Beaucoup d’anciens pensaient d’ailleurs qu’une sphère de velours sombre entourait notre planète en un écrin constellé de pléiades de pierres précieuses auxquelles, par leur proximité apparente, ils appliquaient des géométries compliquées en rapport avec leurs croyances d’éternité. On sait aujourd’hui que ces figures, les constellations, ne sont que des constructions imaginaires uniquement reliées par leurs luminosités relatives… Mais le bestiaire cosmique ainsi inventé est si riche que, encore de nos jours, on y fait souvent référence.
Si, au moyen d’un outil amplificateur comme, par exemple, une paire de jumelles, on tente d’explorer un par un ces astres lointains, il nous apparaît subjectivement qu’ils ne sont pas tous identiques et que leur éclat semble variable. Et, en fait, leurs aspects sont dissemblables car, c’est vrai, les étoiles nous parlent : elles chantent et leurs mots sont en couleur.
Des interrogations anciennes
Deux siècles avant J.C. les savants grecs se posaient déjà des questions sur la répartition des astres dans le ciel. C’est à Hipparque (vers 190 av. J.C. - 120 av. J.C.) que revint le mérite de chercher à classer les étoiles en 6 grandeurs par ordre d’éclat décroissant (étoiles de première grandeur pour les plus brillantes jusqu’à la sixième grandeur pour les moins lumineuses). Toutefois, ce classement pouvait prêter à confusion puisque se rapportant à la taille de l’étoile. On abandonna donc cette approche pour parler de magnitude apparente, des magnitudes séparées par un écart de brillance d’un échelon de 2,5. En d’autres termes, une étoile de magnitude 2 est 2,5 fois plus brillante qu’une étoile de magnitude 3 ce qui revient à dire que plus la magnitude d’une étoile est élevée, moins elle est brillante.
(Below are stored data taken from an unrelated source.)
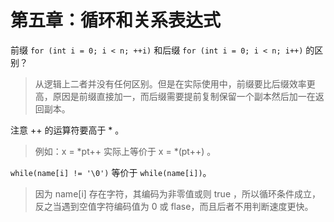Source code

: # 第五章：循环和关系表达式

前缀 `for (int i = 0; i < n; ++i)` 和后缀 `for (int i = 0; i < n; i++)` 的区别？

> 从逻辑上二者并没有任何区别。但是在实际使用中，前缀要比后缀效率更高，原因是前缀直接加一，而后缀需要提前复制保留一个副本然后加一在返回副本。

注意 ++ 的运算符要高于 * 。

> 例如：x = *pt++ 实际上等价于 x = *(pt++) 。

`while(name[i] != '\0')` 等价于 `while(name[i])`。

> 因为 name[i] 存在字符，其编码为非零值或则 true ，所以循环条件成立，反之当遇到空值字符编码值为  0 或 flase，而且后者不用判断速度更快。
Ce système de magnitude apparente est trompeur car il ne correspond pas à la luminosité véritable de l’astre étudié en raison de sa distance qui est variable par rapport à la Terre : un astre peu lumineux peut, en réalité, l’être beaucoup mais c’est son éloignement qui le rend difficile à discerner. On introduisit en conséquence la notion de magnitude absolue en imaginant l’éclat de l’étoile observée si, comparée à ses sœurs, elle se trouvait à la même distance de la Terre que toutes les autres. On décida de retenir le chiffre de 10 parsecs (32,61 années-lumière) comme étalon standard de distance.
C’était assurément un progrès mais on décida de compléter le calcul avec celui de la couleur des étoiles qui donne, comme on le verra, une indication sur la chaleur de leur surface. On obtint ainsi les caractéristiques spectrales de chaque groupe d’astres, une classification encore en usage aujourd’hui, classification codifiée au début du XXème siècle par deux astronomes américains de l’observatoire d’Harvard, Antonia Maury (1866-1952) et Annie Cannon (1863-1941). Ajoutons que, pour tenir compte des différences de luminosité et de taille, les astronomes décidèrent de classer les astres selon leur éclat dans chacun des groupes identifiés.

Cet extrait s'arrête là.